Legislazione e Giurisprudenza, Generalità, varie -  Santuari Alceste - 2014-05-19

IL NUMERO DEI CDA E DEI REVISORI NELLE SOCIETA PUBBLICHE: NON E UNA COMPETENZA REGIONALE – Corte cost. 127/14 – Alceste SANTUARI

Con la sentenza 7 maggio 2014, n. 127, i giudici costituzionali hanno ribadito che la disposizione normativa statale volta a ridurre il numero dei componenti dei CdA (massimo 5) e del collegio dei revisori (massimo 3) costituisce un imperativo anche per le Regioni Autonome e le Province autonome di Bolzano e di Trento.

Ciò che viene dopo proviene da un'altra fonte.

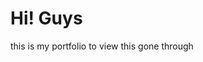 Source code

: # Hi! Guys
this is my portfolio
to view this gone through
<link href=file:///C:/Users/Dinesh%20Reddy/OneDrive/Pictures/Desktop/408/task1/My_portfolio-website/index.html>
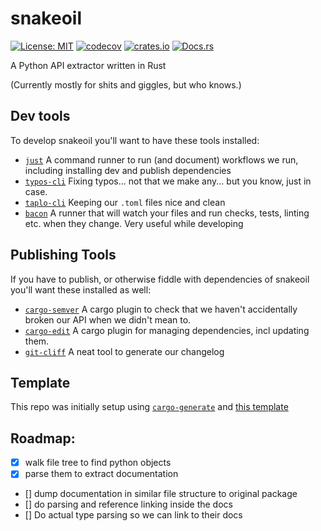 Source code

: # snakeoil

[![License: MIT](https://img.shields.io/badge/License-MIT-blue.svg)](https://opensource.org/licenses/MIT)
[![codecov](https://codecov.io/gh/savente93/snakeoil/branch/main/graph/badge.svg)](https://codecov.io/gh/savente93/snakeoil)
[![crates.io](https://img.shields.io/crates/v/snakeoil)](https://crates.io/crates/snakeoil)
[![Docs.rs](https://docs.rs/snakeoil/badge.svg)](https://docs.rs/snakeoil)


A Python API extractor written in Rust


(Currently mostly for shits and giggles, but who knows.)

## Dev tools
To develop snakeoil you'll want to have these tools installed:

- [`just`](https://github.com/casey/just) A command runner to run (and document) workflows we run, including installing dev and publish dependencies
- [`typos-cli`](https://github.com/crate-ci/typos) Fixing typos... not that we make any... but you know, just in case.
- [`taplo-cli`](https://github.com/tamasfe/taplo) Keeping our `.toml` files nice and clean
- [`bacon`](https://github.com/Canop/bacon) A runner that will watch your files and run checks, tests, linting etc. when they change. Very useful while developing

##  Publishing Tools
If you have to publish, or otherwise fiddle with dependencies of snakeoil you'll want these installed as well:
- [`cargo-semver`](https://github.com/obi1kenobi/cargo-semver-checks) A cargo plugin to check that we haven't accidentally broken our API when we didn't mean to.
- [`cargo-edit`](https://github.com/killercup/cargo-edit) A cargo plugin for managing dependencies, incl updating them.
- [`git-cliff`](https://github.com/orhun/git-cliff) A neat tool to generate our changelog

## Template

This repo was initially setup using [`cargo-generate`](https://github.com/cargo-generate/cargo-generate) and [this template](https://github.com/savente93/rust-template)

## Roadmap:

- [x] walk file tree to find python objects
- [x] parse them to extract documentation
- [] dump documentation in similar file structure to original package
- [] do parsing and reference linking inside the docs
- [] Do actual type parsing so we can link to their docs
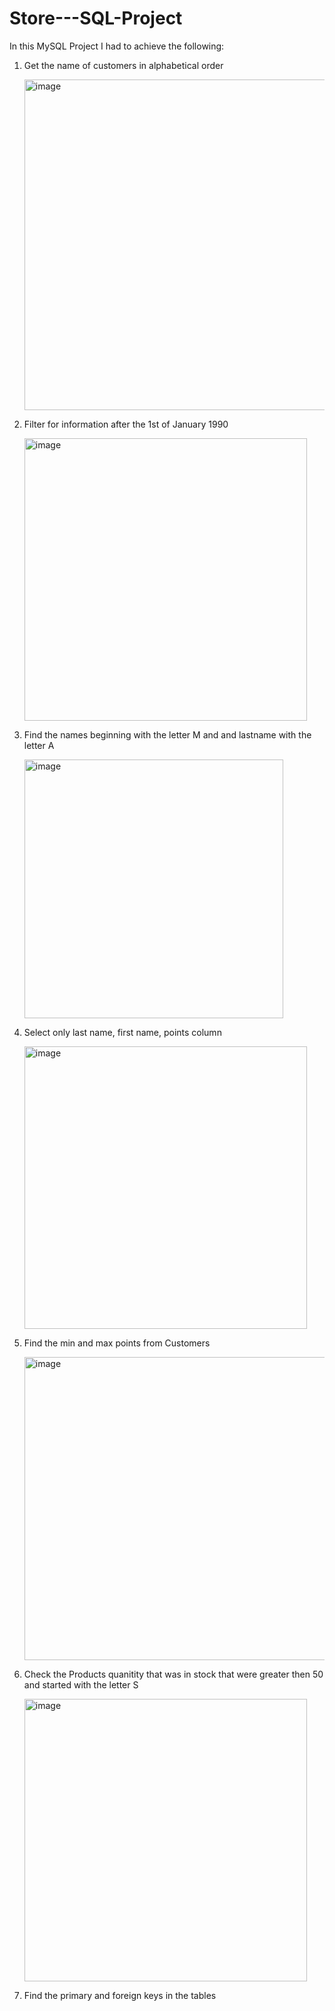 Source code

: # Store---SQL-Project

In this MySQL Project I had to achieve the following:

1. Get the name of customers in alphabetical order

   <img width="529" alt="image" src="https://github.com/Nayab340/Store---SQL-Project/assets/142215655/521f4048-39ed-4d68-8bc1-9a2909f5fa5b">

2. Filter for information after the 1st of January 1990

   <img width="452" alt="image" src="https://github.com/Nayab340/Store---SQL-Project/assets/142215655/53d3c9d1-bf34-431b-baf1-a1d666fc90f8">


3. Find the  names beginning with the letter M and  and lastname with the letter A

   <img width="414" alt="image" src="https://github.com/Nayab340/Store---SQL-Project/assets/142215655/ee77f74a-c3d1-46e9-b231-94710c820299">

4. Select only last name, first name, points column 

   <img width="452" alt="image" src="https://github.com/Nayab340/Store---SQL-Project/assets/142215655/82d82d31-f0ba-448f-bc32-383561606ad0">

5. Find the min and max points from Customers

   <img width="485" alt="image" src="https://github.com/Nayab340/Store---SQL-Project/assets/142215655/a7d9de0c-8cc9-441f-ae6b-10564e093a2c">

6. Check the Products quanitity that was in stock that were greater then 50 and started with the letter S

    <img width="452" alt="image" src="https://github.com/Nayab340/Store---SQL-Project/assets/142215655/314310ab-5842-4ad1-b7b8-72f76a843748">

7. Find the primary and foreign keys in the tables 
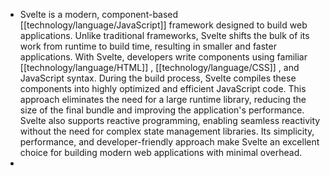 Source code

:- Svelte is a modern, component-based [[technology/language/JavaScript]] framework designed to build web applications. Unlike traditional frameworks, Svelte shifts the bulk of its work from runtime to build time, resulting in smaller and faster applications. With Svelte, developers write components using familiar [[technology/language/HTML]] , [[technology/language/CSS]] , and JavaScript syntax. During the build process, Svelte compiles these components into highly optimized and efficient JavaScript code. This approach eliminates the need for a large runtime library, reducing the size of the final bundle and improving the application's performance. Svelte also supports reactive programming, enabling seamless reactivity without the need for complex state management libraries. Its simplicity, performance, and developer-friendly approach make Svelte an excellent choice for building modern web applications with minimal overhead.
-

La Regione Autonoma Trentino-AltoAdige/Suedtirol, la Regione Autonoma Valle d"Aosta/Vallée d"Aoste, nonché le Province autonome di Trento e di Bolzano, con diversi ricorsi, avevano impugnato, contestandone la legittimità costituzionale, l"art. 22, comma 3, d.l. 6 dicembre 2011, n. 201, convertito, con modificazioni, dall"art. 1, comma 1, in l. 22 dicembre 2011, n. 214, recante "Disposizioni urgenti per la crescita, l"equità e il consolidamento dei conti pubblici".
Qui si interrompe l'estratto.